━━━━━ DATA PROVIDED

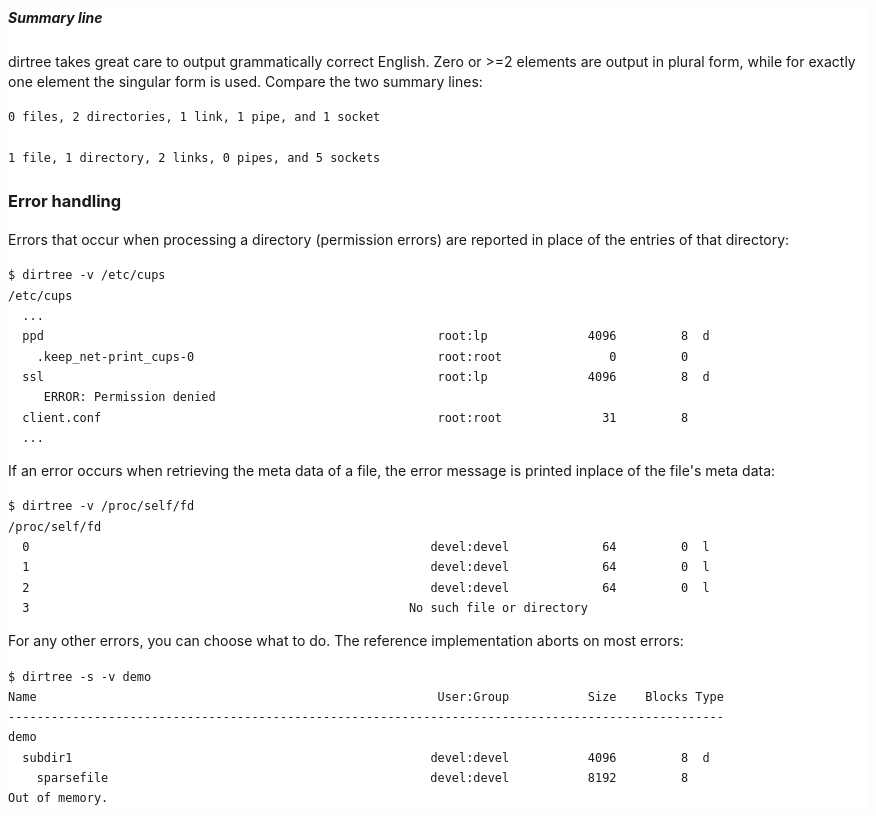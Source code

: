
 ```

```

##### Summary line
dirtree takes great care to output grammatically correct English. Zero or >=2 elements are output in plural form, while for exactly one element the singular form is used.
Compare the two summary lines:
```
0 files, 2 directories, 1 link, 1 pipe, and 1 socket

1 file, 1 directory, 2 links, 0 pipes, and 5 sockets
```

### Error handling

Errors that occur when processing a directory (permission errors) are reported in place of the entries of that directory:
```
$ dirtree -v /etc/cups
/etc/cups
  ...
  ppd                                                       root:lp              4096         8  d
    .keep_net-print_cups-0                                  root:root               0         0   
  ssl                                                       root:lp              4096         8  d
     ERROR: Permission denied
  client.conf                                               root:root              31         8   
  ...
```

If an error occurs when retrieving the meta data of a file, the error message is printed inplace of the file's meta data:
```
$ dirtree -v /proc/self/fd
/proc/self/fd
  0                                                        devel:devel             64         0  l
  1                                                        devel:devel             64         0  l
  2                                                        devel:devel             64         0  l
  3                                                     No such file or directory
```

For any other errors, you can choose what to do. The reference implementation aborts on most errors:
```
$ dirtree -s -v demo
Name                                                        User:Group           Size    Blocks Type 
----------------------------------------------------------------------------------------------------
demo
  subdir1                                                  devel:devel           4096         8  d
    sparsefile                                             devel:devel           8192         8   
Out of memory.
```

━━━━━━━━━━
━━━━━ DATA PROVIDED

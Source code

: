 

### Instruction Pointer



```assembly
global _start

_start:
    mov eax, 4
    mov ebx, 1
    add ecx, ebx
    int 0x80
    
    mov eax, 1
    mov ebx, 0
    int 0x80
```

━━━━━━━━━━

_WHAT THE TASK ASKS_
The required answer is each line of the data in which the word "when" appears.

_ANSWER TO THIS EXERCISE_
Errors that occur when processing a directory (permission errors) are reported in place of the entries of that directory:
If an error occurs when retrieving the meta data of a file, the error message is printed inplace of the file's meta data:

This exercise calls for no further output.